On Monday, one day after Chinese lawmakers voted almost unanimously for a constitutional amendment abolishing presidential term limits, state-run newspapers turned on foreign critics of Xi’s move.
“It has already become a habit for some in the west to speak ill of China’s political system … whenever it comes to China they choose to look at it through tainted glasses,” the China Daily, an English language broadsheet, complained in an editorial.
The state-run newspaper, an international mouthpiece for Beijing, claimed, contrary to the assessment of most independent observers, that the scrapping of term limits did not “imply lifetime tenure for any leader”.
“Yet some people in the west insist otherwise … they revel in their ignorance of China’s reality, and hold fast to their mean, even malicious predisposition towards China’s political system out of their irrational, subjective and unprofessional ideological bias … They have no compunction about making false claims and consider it excusable to speak so shamelessly.”

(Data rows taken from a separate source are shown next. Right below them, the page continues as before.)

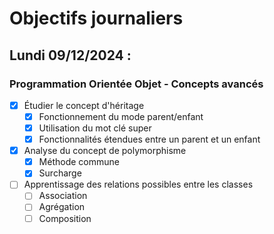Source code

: # Objectifs journaliers

## Lundi 09/12/2024 :

### Programmation Orientée Objet - Concepts avancés

- [x] Étudier le concept d'héritage
  - [x] Fonctionnement du mode parent/enfant
  - [x] Utilisation du mot clé super
  - [x] Fonctionnalités étendues entre un parent et un enfant
- [x] Analyse du concept de polymorphisme
  - [x] Méthode commune
  - [x] Surcharge
- [ ] Apprentissage des relations possibles entre les classes
  - [ ] Association
  - [ ] Agrégation
  - [ ] Composition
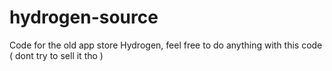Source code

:# hydrogen-source
Code for the old app store Hydrogen, feel free to do anything with this code ( dont try to sell it tho )

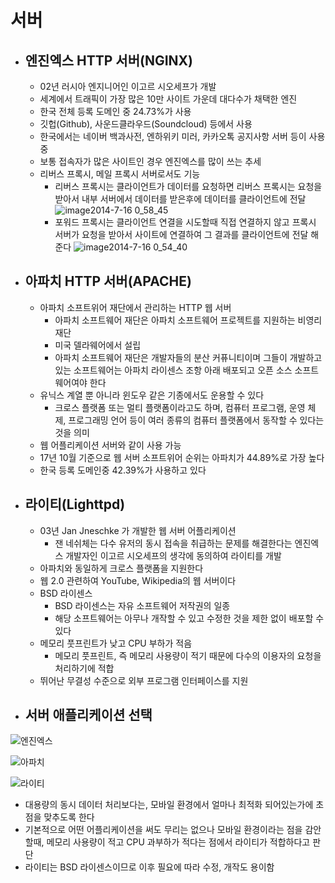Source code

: # 서버
 * ## 엔진엑스 HTTP 서버(NGINX)
    * 02년 러시아 엔지니어인 이고르 시오세프가 개발
    * 세계에서 트래픽이 가장 많은 10만 사이트 가운데 대다수가 채택한 엔진
    * 한국 전체 등록 도메인 중 24.73%가 사용
    * 깃헙(Github), 사운드클라우드(Soundcloud) 등에서 사용
    * 한국에서는 네이버 백과사전, 엔하위키 미러, 카카오톡 공지사항 서버 등이 사용 중
    * 보통 접속자가 많은 사이트인 경우 엔진엑스를 많이 쓰는 추세
    * 리버스 프록시, 메일 프록시 서버로서도 기능
       * 리버스 프록시는 클라이언트가 데이터를 요청하면 리버스 프록시는 요청을 받아서 내부 서버에서 데이터를 받은후에 데이터를 클라이언트에 전달
          ![image2014-7-16 0_58_45](https://user-images.githubusercontent.com/43487873/48965455-ca547900-f000-11e8-9817-7c0101b5ffe0.png)
       * 포워드 프록시는 클라이언트 연결을 시도할때 직접 연결하지 않고 프록시 서버가 요청을 받아서 사이트에 연결하여 그 결과를 클라이언트에 전달 해 준다
       ![image2014-7-16 0_54_40](https://user-images.githubusercontent.com/43487873/48965469-0d165100-f001-11e8-94f2-ab81773af4d0.png)

 * ## 아파치 HTTP 서버(APACHE)
    * 아파치 소프트위어 재단에서 관리하는 HTTP 웹 서버
       * 아파치 소프트웨어 재단은 아파치 소프트웨어 프로젝트를 지원하는 비영리 재단
       * 미국 델라웨어에서 설립
       * 아파치 소프트웨어 재단은 개발자들의 분산 커퓨니티이며 그들이 개발하고 있는 소프트웨어는 아파치 라이센스 조항 아래 배포되고 오픈 소스 소프트웨어여야 한다
    *  유닉스 계열 뿐 아니라 윈도우 같은 기종에서도 운용할 수 있다
       * 크로스 플랫폼 또는 멀티 플랫폼이라고도 하며, 컴퓨터 프로그램, 운영 체제, 프로그래밍 언어 등이 여러 종류의 컴퓨터 플랫폼에서 동작할 수 있다는 것을 의미
    * 웹 어플리케이션 서버와 같이 사용 가능
    * 17년 10월 기준으로 웹 서버 소프트위어 순위는 아파치가 44.89%로 가장 높다
    * 한국 등록 도메인중 42.39%가 사용하고 있다

 * ## 라이티(Lighttpd)
    * 03년 Jan Jneschke 가 개발한 웹 서버 어플리케이션
       * 잰 네쉬체는 다수 유저의 동시 접속을 취급하는 문제를 해결한다는 엔진엑스 개발자인 이고르 시오세프의 생각에 동의하여 라이티를 개발
    * 아파치와 동일하게 크로스 플랫폼을 지원한다
    * 웹 2.0 관련하여 YouTube, Wikipedia의 웹 서버이다
    * BSD 라이센스
       * BSD 라이센스는 자유 소프트웨어 저작권의 일종
       * 해당 소프트웨어는 아무나 개작할 수 있고 수정한 것을 제한 없이 배포할 수 있다
    * 메모리 풋프린트가 낮고 CPU 부하가 적음
       * 메모리 풋프린트, 즉 메모리 사용량이 적기 때문에 다수의 이용자의 요청을 처리하기에 적합
    * 뛰어난 무결성 수준으로 외부 프로그램 인터페이스를 지원

 * ## 서버 애플리케이션 선택
 ![엔진엑스](https://user-images.githubusercontent.com/43487873/48965664-0093f780-f005-11e8-920f-93365cc63342.jpg)

![아파치](https://user-images.githubusercontent.com/43487873/48965666-012c8e00-f005-11e8-8eb0-2ee2a2fdcf3a.jpg)

![라이티](https://user-images.githubusercontent.com/43487873/48965667-01c52480-f005-11e8-9f00-063160fffb92.png)

  * 대용량의 동시 데이터 처리보다는, 모바일 환경에서 얼마나 최적화 되어있는가에 초점을 맞추도록 한다
  * 기본적으로 어떤 어플리케이션을 써도 무리는 없으나 모바일 환경이라는 점을 감안할때, 메모리 사용량이 적고 CPU 과부하가 적다는 점에서 라이티가 적합하다고 판단
  * 라이티는 BSD 라이센스이므로 이후 필요에 따라 수정, 개작도 용이함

The Global Times, a party-run tabloid, also challenged western critics who it likened to “backseat drivers” pestering China with unsolicited advice.
“We are increasingly confident that the key to China’s path lies in upholding strong party leadership and firmly following … the party central committee with comrade Xi Jinping at the core,” it said in an editorial.

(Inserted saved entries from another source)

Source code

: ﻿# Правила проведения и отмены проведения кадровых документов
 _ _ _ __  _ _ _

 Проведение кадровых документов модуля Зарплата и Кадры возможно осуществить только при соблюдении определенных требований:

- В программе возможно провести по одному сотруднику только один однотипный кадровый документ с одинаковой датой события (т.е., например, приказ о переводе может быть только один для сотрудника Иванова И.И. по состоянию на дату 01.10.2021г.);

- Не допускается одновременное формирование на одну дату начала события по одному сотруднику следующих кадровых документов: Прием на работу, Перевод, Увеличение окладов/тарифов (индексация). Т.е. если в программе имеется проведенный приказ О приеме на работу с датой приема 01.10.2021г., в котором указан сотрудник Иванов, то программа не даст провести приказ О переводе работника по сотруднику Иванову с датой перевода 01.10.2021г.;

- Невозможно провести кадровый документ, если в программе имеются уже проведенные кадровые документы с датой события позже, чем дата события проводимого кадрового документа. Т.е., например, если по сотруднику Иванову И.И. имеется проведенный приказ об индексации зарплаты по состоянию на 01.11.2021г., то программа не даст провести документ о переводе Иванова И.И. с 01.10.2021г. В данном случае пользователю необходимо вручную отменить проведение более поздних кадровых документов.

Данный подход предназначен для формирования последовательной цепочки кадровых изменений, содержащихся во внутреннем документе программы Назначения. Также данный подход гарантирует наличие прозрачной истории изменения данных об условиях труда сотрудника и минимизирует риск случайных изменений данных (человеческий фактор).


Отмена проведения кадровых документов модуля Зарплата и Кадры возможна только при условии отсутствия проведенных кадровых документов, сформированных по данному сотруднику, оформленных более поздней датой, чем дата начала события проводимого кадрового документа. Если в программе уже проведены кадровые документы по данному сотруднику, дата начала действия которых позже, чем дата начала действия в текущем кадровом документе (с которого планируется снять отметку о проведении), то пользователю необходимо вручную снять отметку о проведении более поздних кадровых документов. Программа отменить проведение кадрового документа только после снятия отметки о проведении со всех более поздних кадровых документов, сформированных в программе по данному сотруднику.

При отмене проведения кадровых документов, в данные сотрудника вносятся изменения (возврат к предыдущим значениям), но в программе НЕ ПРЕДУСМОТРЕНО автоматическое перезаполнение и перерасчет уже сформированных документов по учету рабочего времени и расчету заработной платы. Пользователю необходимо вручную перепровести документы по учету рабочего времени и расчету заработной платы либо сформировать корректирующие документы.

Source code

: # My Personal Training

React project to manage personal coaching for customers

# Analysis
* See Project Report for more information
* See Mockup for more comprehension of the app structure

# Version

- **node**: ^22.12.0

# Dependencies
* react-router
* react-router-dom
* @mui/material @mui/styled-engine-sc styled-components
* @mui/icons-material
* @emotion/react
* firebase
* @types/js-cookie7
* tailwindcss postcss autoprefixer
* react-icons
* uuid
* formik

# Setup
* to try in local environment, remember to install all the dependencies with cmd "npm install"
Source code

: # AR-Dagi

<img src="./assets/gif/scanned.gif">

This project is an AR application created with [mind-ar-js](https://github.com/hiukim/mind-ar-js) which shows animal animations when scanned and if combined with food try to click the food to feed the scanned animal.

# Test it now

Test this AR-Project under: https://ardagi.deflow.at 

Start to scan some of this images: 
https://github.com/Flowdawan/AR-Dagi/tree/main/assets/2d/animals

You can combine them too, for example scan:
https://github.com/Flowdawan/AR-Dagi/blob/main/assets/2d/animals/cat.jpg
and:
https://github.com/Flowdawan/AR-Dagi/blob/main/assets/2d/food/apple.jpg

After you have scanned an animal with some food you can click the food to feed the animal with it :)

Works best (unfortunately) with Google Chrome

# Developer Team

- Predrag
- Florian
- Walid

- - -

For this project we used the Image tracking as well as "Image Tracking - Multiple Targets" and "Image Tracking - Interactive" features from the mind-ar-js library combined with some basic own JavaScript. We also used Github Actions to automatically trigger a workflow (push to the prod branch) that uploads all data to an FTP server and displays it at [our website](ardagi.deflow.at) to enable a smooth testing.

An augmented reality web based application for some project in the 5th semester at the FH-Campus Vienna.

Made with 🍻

Beijing has painted Sunday afternoon’s vote – in which only 2,964 of China 1.4bn citizens took part – as a reflection of overwhelming popular support for Xi.
Addressing reporters after the vote Shen Chunyao, a legislative official, defended the decision to eliminate term limits introduced in 1982 following the turmoil of Mao Zedong’s personality-led rule.

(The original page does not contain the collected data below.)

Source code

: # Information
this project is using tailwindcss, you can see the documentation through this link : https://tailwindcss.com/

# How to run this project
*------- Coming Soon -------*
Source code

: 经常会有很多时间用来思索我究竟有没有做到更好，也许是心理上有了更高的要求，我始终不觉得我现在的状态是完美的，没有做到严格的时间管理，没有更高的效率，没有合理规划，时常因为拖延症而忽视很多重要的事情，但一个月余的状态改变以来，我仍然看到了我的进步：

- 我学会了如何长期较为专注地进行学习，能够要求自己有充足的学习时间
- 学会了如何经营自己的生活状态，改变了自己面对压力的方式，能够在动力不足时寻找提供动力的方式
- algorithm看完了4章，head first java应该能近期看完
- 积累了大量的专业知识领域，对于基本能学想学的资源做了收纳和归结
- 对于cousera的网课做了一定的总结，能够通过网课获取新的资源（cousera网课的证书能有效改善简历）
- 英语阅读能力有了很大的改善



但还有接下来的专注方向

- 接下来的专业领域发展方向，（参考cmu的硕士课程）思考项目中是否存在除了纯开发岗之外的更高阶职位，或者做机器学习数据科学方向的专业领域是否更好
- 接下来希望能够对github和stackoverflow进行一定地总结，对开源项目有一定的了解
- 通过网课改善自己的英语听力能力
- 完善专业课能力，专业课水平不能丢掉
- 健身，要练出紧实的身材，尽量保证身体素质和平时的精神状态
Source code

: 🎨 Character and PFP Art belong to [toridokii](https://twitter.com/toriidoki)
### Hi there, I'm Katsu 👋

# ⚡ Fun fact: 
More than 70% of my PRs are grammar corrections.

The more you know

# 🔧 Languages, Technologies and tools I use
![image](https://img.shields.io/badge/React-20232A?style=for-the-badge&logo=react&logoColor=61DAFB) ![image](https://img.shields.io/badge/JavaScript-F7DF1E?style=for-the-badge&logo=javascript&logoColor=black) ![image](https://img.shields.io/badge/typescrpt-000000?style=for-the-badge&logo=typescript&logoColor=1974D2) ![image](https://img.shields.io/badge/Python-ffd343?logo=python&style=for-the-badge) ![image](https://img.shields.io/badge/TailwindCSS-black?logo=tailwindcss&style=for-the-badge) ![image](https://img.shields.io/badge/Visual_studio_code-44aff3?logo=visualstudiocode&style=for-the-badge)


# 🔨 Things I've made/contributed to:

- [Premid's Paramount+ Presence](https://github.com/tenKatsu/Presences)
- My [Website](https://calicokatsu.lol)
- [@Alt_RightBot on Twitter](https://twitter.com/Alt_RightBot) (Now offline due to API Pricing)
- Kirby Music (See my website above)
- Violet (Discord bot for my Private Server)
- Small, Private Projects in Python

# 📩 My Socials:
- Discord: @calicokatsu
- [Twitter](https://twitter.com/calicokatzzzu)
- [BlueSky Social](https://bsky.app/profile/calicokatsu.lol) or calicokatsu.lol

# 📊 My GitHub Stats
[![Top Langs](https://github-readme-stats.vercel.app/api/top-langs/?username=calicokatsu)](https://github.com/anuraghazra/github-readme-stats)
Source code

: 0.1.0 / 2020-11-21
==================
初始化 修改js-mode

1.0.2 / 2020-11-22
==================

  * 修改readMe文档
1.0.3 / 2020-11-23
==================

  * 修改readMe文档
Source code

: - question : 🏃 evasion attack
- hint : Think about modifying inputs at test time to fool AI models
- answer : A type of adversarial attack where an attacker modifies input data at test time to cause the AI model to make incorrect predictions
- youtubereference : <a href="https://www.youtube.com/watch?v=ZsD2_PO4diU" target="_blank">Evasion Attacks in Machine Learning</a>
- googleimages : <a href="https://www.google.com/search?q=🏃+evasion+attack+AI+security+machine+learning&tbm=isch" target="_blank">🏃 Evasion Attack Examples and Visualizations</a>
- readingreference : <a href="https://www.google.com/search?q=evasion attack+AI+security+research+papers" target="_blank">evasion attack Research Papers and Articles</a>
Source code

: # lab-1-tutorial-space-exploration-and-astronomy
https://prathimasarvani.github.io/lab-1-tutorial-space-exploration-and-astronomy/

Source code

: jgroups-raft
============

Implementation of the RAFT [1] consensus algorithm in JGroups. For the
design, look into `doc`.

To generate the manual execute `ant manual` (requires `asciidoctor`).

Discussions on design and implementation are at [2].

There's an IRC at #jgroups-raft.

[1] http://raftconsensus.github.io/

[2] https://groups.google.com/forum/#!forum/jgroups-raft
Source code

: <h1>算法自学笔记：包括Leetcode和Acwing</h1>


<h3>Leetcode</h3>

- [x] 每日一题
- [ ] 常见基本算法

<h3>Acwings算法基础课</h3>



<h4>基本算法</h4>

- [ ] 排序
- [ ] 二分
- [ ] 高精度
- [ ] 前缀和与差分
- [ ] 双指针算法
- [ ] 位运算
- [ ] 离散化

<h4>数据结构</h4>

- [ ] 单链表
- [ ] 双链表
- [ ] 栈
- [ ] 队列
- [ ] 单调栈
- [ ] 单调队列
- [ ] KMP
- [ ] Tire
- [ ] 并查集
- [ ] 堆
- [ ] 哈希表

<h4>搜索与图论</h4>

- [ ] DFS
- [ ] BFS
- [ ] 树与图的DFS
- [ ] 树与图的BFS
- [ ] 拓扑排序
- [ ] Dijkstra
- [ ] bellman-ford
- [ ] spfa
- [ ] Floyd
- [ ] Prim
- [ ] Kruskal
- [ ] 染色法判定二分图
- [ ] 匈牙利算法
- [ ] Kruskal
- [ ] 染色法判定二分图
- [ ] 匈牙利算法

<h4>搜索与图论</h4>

Shen rejected claims the move risked plunging China back into an era of strongman rule and political turmoil as “assumptions, conjecture and stretched situations”. Rather, China was moving towards a “brighter and brighter” future, Shen said, according to Reuters.
Western China experts and Chinese liberals fear Xi’s move sounds the death knell for China’s system of collective leadership and returns the country to an era of repressive one-man rule.
“Under Xi Jinping, China is making a U-turn. Personalistic rule is back,” Susan Shirk, a noted China expert who was US deputy assistant secretary of state under Bill Clinton, wrote in a recent essay.